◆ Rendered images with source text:
=======
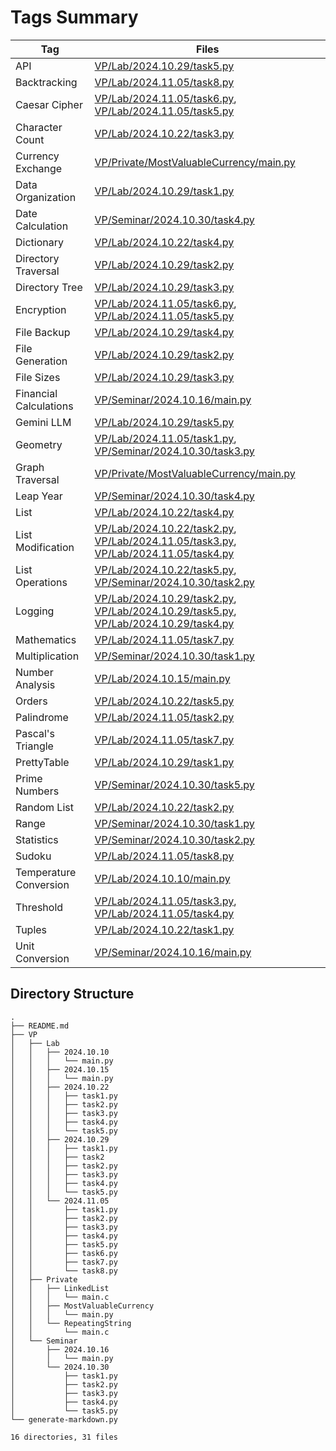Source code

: # Tags Summary

| Tag | Files |
| --- | ----- |
| API | [VP/Lab/2024.10.29/task5.py](VP/Lab/2024.10.29/task5.py) |
| Backtracking | [VP/Lab/2024.11.05/task8.py](VP/Lab/2024.11.05/task8.py) |
| Caesar Cipher | [VP/Lab/2024.11.05/task6.py](VP/Lab/2024.11.05/task6.py), [VP/Lab/2024.11.05/task5.py](VP/Lab/2024.11.05/task5.py) |
| Character Count | [VP/Lab/2024.10.22/task3.py](VP/Lab/2024.10.22/task3.py) |
| Currency Exchange | [VP/Private/MostValuableCurrency/main.py](VP/Private/MostValuableCurrency/main.py) |
| Data Organization | [VP/Lab/2024.10.29/task1.py](VP/Lab/2024.10.29/task1.py) |
| Date Calculation | [VP/Seminar/2024.10.30/task4.py](VP/Seminar/2024.10.30/task4.py) |
| Dictionary | [VP/Lab/2024.10.22/task4.py](VP/Lab/2024.10.22/task4.py) |
| Directory Traversal | [VP/Lab/2024.10.29/task2.py](VP/Lab/2024.10.29/task2.py) |
| Directory Tree | [VP/Lab/2024.10.29/task3.py](VP/Lab/2024.10.29/task3.py) |
| Encryption | [VP/Lab/2024.11.05/task6.py](VP/Lab/2024.11.05/task6.py), [VP/Lab/2024.11.05/task5.py](VP/Lab/2024.11.05/task5.py) |
| File Backup | [VP/Lab/2024.10.29/task4.py](VP/Lab/2024.10.29/task4.py) |
| File Generation | [VP/Lab/2024.10.29/task2.py](VP/Lab/2024.10.29/task2.py) |
| File Sizes | [VP/Lab/2024.10.29/task3.py](VP/Lab/2024.10.29/task3.py) |
| Financial Calculations | [VP/Seminar/2024.10.16/main.py](VP/Seminar/2024.10.16/main.py) |
| Gemini LLM | [VP/Lab/2024.10.29/task5.py](VP/Lab/2024.10.29/task5.py) |
| Geometry | [VP/Lab/2024.11.05/task1.py](VP/Lab/2024.11.05/task1.py), [VP/Seminar/2024.10.30/task3.py](VP/Seminar/2024.10.30/task3.py) |
| Graph Traversal | [VP/Private/MostValuableCurrency/main.py](VP/Private/MostValuableCurrency/main.py) |
| Leap Year | [VP/Seminar/2024.10.30/task4.py](VP/Seminar/2024.10.30/task4.py) |
| List | [VP/Lab/2024.10.22/task4.py](VP/Lab/2024.10.22/task4.py) |
| List Modification | [VP/Lab/2024.10.22/task2.py](VP/Lab/2024.10.22/task2.py), [VP/Lab/2024.11.05/task3.py](VP/Lab/2024.11.05/task3.py), [VP/Lab/2024.11.05/task4.py](VP/Lab/2024.11.05/task4.py) |
| List Operations | [VP/Lab/2024.10.22/task5.py](VP/Lab/2024.10.22/task5.py), [VP/Seminar/2024.10.30/task2.py](VP/Seminar/2024.10.30/task2.py) |
| Logging | [VP/Lab/2024.10.29/task2.py](VP/Lab/2024.10.29/task2.py), [VP/Lab/2024.10.29/task5.py](VP/Lab/2024.10.29/task5.py), [VP/Lab/2024.10.29/task4.py](VP/Lab/2024.10.29/task4.py) |
| Mathematics | [VP/Lab/2024.11.05/task7.py](VP/Lab/2024.11.05/task7.py) |
| Multiplication | [VP/Seminar/2024.10.30/task1.py](VP/Seminar/2024.10.30/task1.py) |
| Number Analysis | [VP/Lab/2024.10.15/main.py](VP/Lab/2024.10.15/main.py) |
| Orders | [VP/Lab/2024.10.22/task5.py](VP/Lab/2024.10.22/task5.py) |
| Palindrome | [VP/Lab/2024.11.05/task2.py](VP/Lab/2024.11.05/task2.py) |
| Pascal's Triangle | [VP/Lab/2024.11.05/task7.py](VP/Lab/2024.11.05/task7.py) |
| PrettyTable | [VP/Lab/2024.10.29/task1.py](VP/Lab/2024.10.29/task1.py) |
| Prime Numbers | [VP/Seminar/2024.10.30/task5.py](VP/Seminar/2024.10.30/task5.py) |
| Random List | [VP/Lab/2024.10.22/task2.py](VP/Lab/2024.10.22/task2.py) |
| Range | [VP/Seminar/2024.10.30/task1.py](VP/Seminar/2024.10.30/task1.py) |
| Statistics | [VP/Seminar/2024.10.30/task2.py](VP/Seminar/2024.10.30/task2.py) |
| Sudoku | [VP/Lab/2024.11.05/task8.py](VP/Lab/2024.11.05/task8.py) |
| Temperature Conversion | [VP/Lab/2024.10.10/main.py](VP/Lab/2024.10.10/main.py) |
| Threshold | [VP/Lab/2024.11.05/task3.py](VP/Lab/2024.11.05/task3.py), [VP/Lab/2024.11.05/task4.py](VP/Lab/2024.11.05/task4.py) |
| Tuples | [VP/Lab/2024.10.22/task1.py](VP/Lab/2024.10.22/task1.py) |
| Unit Conversion | [VP/Seminar/2024.10.16/main.py](VP/Seminar/2024.10.16/main.py) |

## Directory Structure

```
.
├── README.md
├── VP
│   ├── Lab
│   │   ├── 2024.10.10
│   │   │   └── main.py
│   │   ├── 2024.10.15
│   │   │   └── main.py
│   │   ├── 2024.10.22
│   │   │   ├── task1.py
│   │   │   ├── task2.py
│   │   │   ├── task3.py
│   │   │   ├── task4.py
│   │   │   └── task5.py
│   │   ├── 2024.10.29
│   │   │   ├── task1.py
│   │   │   ├── task2
│   │   │   ├── task2.py
│   │   │   ├── task3.py
│   │   │   ├── task4.py
│   │   │   └── task5.py
│   │   └── 2024.11.05
│   │       ├── task1.py
│   │       ├── task2.py
│   │       ├── task3.py
│   │       ├── task4.py
│   │       ├── task5.py
│   │       ├── task6.py
│   │       ├── task7.py
│   │       └── task8.py
│   ├── Private
│   │   ├── LinkedList
│   │   │   └── main.c
│   │   ├── MostValuableCurrency
│   │   │   └── main.py
│   │   └── RepeatingString
│   │       └── main.c
│   └── Seminar
│       ├── 2024.10.16
│       │   └── main.py
│       └── 2024.10.30
│           ├── task1.py
│           ├── task2.py
│           ├── task3.py
│           ├── task4.py
│           └── task5.py
└── generate-markdown.py

16 directories, 31 files
```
=======
◆ Task directions: Leave the pictures out, and transcribe each of the records exactly.

◆ Answer space:
Source code

: # Tags Summary

| Tag | Files |
| --- | ----- |
| API | [VP/Lab/2024.10.29/task5.py](VP/Lab/2024.10.29/task5.py) |
| Backtracking | [VP/Lab/2024.11.05/task8.py](VP/Lab/2024.11.05/task8.py) |
| Caesar Cipher | [VP/Lab/2024.11.05/task6.py](VP/Lab/2024.11.05/task6.py), [VP/Lab/2024.11.05/task5.py](VP/Lab/2024.11.05/task5.py) |
| Character Count | [VP/Lab/2024.10.22/task3.py](VP/Lab/2024.10.22/task3.py) |
| Currency Exchange | [VP/Private/MostValuableCurrency/main.py](VP/Private/MostValuableCurrency/main.py) |
| Data Organization | [VP/Lab/2024.10.29/task1.py](VP/Lab/2024.10.29/task1.py) |
| Date Calculation | [VP/Seminar/2024.10.30/task4.py](VP/Seminar/2024.10.30/task4.py) |
| Dictionary | [VP/Lab/2024.10.22/task4.py](VP/Lab/2024.10.22/task4.py) |
| Directory Traversal | [VP/Lab/2024.10.29/task2.py](VP/Lab/2024.10.29/task2.py) |
| Directory Tree | [VP/Lab/2024.10.29/task3.py](VP/Lab/2024.10.29/task3.py) |
| Encryption | [VP/Lab/2024.11.05/task6.py](VP/Lab/2024.11.05/task6.py), [VP/Lab/2024.11.05/task5.py](VP/Lab/2024.11.05/task5.py) |
| File Backup | [VP/Lab/2024.10.29/task4.py](VP/Lab/2024.10.29/task4.py) |
| File Generation | [VP/Lab/2024.10.29/task2.py](VP/Lab/2024.10.29/task2.py) |
| File Sizes | [VP/Lab/2024.10.29/task3.py](VP/Lab/2024.10.29/task3.py) |
| Financial Calculations | [VP/Seminar/2024.10.16/main.py](VP/Seminar/2024.10.16/main.py) |
| Gemini LLM | [VP/Lab/2024.10.29/task5.py](VP/Lab/2024.10.29/task5.py) |
| Geometry | [VP/Lab/2024.11.05/task1.py](VP/Lab/2024.11.05/task1.py), [VP/Seminar/2024.10.30/task3.py](VP/Seminar/2024.10.30/task3.py) |
| Graph Traversal | [VP/Private/MostValuableCurrency/main.py](VP/Private/MostValuableCurrency/main.py) |
| Leap Year | [VP/Seminar/2024.10.30/task4.py](VP/Seminar/2024.10.30/task4.py) |
| List | [VP/Lab/2024.10.22/task4.py](VP/Lab/2024.10.22/task4.py) |
| List Modification | [VP/Lab/2024.10.22/task2.py](VP/Lab/2024.10.22/task2.py), [VP/Lab/2024.11.05/task3.py](VP/Lab/2024.11.05/task3.py), [VP/Lab/2024.11.05/task4.py](VP/Lab/2024.11.05/task4.py) |
| List Operations | [VP/Lab/2024.10.22/task5.py](VP/Lab/2024.10.22/task5.py), [VP/Seminar/2024.10.30/task2.py](VP/Seminar/2024.10.30/task2.py) |
| Logging | [VP/Lab/2024.10.29/task2.py](VP/Lab/2024.10.29/task2.py), [VP/Lab/2024.10.29/task5.py](VP/Lab/2024.10.29/task5.py), [VP/Lab/2024.10.29/task4.py](VP/Lab/2024.10.29/task4.py) |
| Mathematics | [VP/Lab/2024.11.05/task7.py](VP/Lab/2024.11.05/task7.py) |
| Multiplication | [VP/Seminar/2024.10.30/task1.py](VP/Seminar/2024.10.30/task1.py) |
| Number Analysis | [VP/Lab/2024.10.15/main.py](VP/Lab/2024.10.15/main.py) |
| Orders | [VP/Lab/2024.10.22/task5.py](VP/Lab/2024.10.22/task5.py) |
| Palindrome | [VP/Lab/2024.11.05/task2.py](VP/Lab/2024.11.05/task2.py) |
| Pascal's Triangle | [VP/Lab/2024.11.05/task7.py](VP/Lab/2024.11.05/task7.py) |
| PrettyTable | [VP/Lab/2024.10.29/task1.py](VP/Lab/2024.10.29/task1.py) |
| Prime Numbers | [VP/Seminar/2024.10.30/task5.py](VP/Seminar/2024.10.30/task5.py) |
| Random List | [VP/Lab/2024.10.22/task2.py](VP/Lab/2024.10.22/task2.py) |
| Range | [VP/Seminar/2024.10.30/task1.py](VP/Seminar/2024.10.30/task1.py) |
| Statistics | [VP/Seminar/2024.10.30/task2.py](VP/Seminar/2024.10.30/task2.py) |
| Sudoku | [VP/Lab/2024.11.05/task8.py](VP/Lab/2024.11.05/task8.py) |
| Temperature Conversion | [VP/Lab/2024.10.10/main.py](VP/Lab/2024.10.10/main.py) |
| Threshold | [VP/Lab/2024.11.05/task3.py](VP/Lab/2024.11.05/task3.py), [VP/Lab/2024.11.05/task4.py](VP/Lab/2024.11.05/task4.py) |
| Tuples | [VP/Lab/2024.10.22/task1.py](VP/Lab/2024.10.22/task1.py) |
| Unit Conversion | [VP/Seminar/2024.10.16/main.py](VP/Seminar/2024.10.16/main.py) |

## Directory Structure

```
.
├── README.md
├── VP
│   ├── Lab
│   │   ├── 2024.10.10
│   │   │   └── main.py
│   │   ├── 2024.10.15
│   │   │   └── main.py
│   │   ├── 2024.10.22
│   │   │   ├── task1.py
│   │   │   ├── task2.py
│   │   │   ├── task3.py
│   │   │   ├── task4.py
│   │   │   └── task5.py
│   │   ├── 2024.10.29
│   │   │   ├── task1.py
│   │   │   ├── task2
│   │   │   ├── task2.py
│   │   │   ├── task3.py
│   │   │   ├── task4.py
│   │   │   └── task5.py
│   │   └── 2024.11.05
│   │       ├── task1.py
│   │       ├── task2.py
│   │       ├── task3.py
│   │       ├── task4.py
│   │       ├── task5.py
│   │       ├── task6.py
│   │       ├── task7.py
│   │       └── task8.py
│   ├── Private
│   │   ├── LinkedList
│   │   │   └── main.c
│   │   ├── MostValuableCurrency
│   │   │   └── main.py
│   │   └── RepeatingString
│   │       └── main.c
│   └── Seminar
│       ├── 2024.10.16
│       │   └── main.py
│       └── 2024.10.30
│           ├── task1.py
│           ├── task2.py
│           ├── task3.py
│           ├── task4.py
│           └── task5.py
└── generate-markdown.py

16 directories, 31 files
```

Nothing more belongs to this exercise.